Like an envelope that wraps and conceals the letter it holds, an interface wraps and conceals the concrete type and value that it holds. Only the methods revealed by the interface type may be called, even if the concrete type has others.

Interface Value

Interface is abstract type, which is different from the concrete type such as int, string, etc. And when the variable is declared as the interface, its type and value are both nil. Only after we assign it to one new variable which is satisfied with the pre-defined interface, its type and value change.

Interface values may be compared using == and !=. Two interface values are equal if both are nil, or if their dynamic types are identical and their dynamic values are equal according to the usual behavior of == for that type.

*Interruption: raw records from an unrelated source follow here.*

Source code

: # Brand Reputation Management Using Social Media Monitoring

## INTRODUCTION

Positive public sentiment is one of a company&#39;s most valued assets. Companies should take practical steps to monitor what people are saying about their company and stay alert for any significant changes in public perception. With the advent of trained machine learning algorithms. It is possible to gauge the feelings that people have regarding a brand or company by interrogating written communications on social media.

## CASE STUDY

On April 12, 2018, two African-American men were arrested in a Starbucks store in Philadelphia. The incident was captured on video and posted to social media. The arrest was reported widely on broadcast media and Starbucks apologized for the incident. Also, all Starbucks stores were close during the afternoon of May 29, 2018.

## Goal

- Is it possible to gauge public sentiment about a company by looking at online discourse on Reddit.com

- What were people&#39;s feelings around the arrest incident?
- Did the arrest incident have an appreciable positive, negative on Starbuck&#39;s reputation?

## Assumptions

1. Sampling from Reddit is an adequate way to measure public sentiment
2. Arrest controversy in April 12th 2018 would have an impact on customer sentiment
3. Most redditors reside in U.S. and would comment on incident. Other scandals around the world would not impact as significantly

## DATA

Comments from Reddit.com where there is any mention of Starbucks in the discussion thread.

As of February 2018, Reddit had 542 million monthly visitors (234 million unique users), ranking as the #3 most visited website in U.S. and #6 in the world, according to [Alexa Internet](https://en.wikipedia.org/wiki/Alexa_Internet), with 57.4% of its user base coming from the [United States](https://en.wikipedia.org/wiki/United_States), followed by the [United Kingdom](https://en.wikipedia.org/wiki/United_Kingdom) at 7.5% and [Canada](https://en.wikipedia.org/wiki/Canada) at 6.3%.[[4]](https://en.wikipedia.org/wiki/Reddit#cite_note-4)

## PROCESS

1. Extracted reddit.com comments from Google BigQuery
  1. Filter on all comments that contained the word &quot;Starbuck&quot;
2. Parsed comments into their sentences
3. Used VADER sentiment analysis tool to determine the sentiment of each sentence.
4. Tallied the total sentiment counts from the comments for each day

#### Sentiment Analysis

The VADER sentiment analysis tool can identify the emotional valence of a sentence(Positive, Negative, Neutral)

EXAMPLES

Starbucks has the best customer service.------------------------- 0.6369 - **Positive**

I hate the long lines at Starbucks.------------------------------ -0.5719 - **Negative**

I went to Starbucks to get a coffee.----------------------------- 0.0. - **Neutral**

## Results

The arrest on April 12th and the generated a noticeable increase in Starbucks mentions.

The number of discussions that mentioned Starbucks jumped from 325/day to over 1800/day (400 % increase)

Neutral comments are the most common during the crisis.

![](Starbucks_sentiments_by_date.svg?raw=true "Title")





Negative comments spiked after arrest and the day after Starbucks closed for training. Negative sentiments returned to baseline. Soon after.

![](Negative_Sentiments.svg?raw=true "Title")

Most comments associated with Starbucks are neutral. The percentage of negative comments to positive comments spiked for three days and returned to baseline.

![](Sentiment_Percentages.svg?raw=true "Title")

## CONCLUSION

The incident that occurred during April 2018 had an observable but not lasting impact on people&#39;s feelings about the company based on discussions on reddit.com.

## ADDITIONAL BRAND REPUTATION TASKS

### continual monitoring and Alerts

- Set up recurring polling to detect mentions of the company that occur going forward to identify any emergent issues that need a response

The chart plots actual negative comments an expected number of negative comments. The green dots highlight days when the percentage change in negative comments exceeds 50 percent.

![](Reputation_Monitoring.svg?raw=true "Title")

Caveat: An Interface Containing a Nil Pointer Is Non-Nil.

A Few Words of Advice

When designing a new package, novice Go programmers often start by creating a set of interfaces and only later define the concrete types that satisfy them. This approach results in many interfaces, each of which has only a single implementation. Don’t do that. Such interfaces are unnecessary abstractions; they also have a run-time cost. You can restrict which methods of a type or fields of a struct are visible outside a package using the export mechanism (§6.6). Interfaces are only needed when there are two or more concrete types that must be dealt with in a uniform way.

We make an exception to this rule when an interface is satisfied by a single concrete type but that type cannot live in the same package as the interface because of its dependencies. In that case, an interface is a good way to decouple two packages.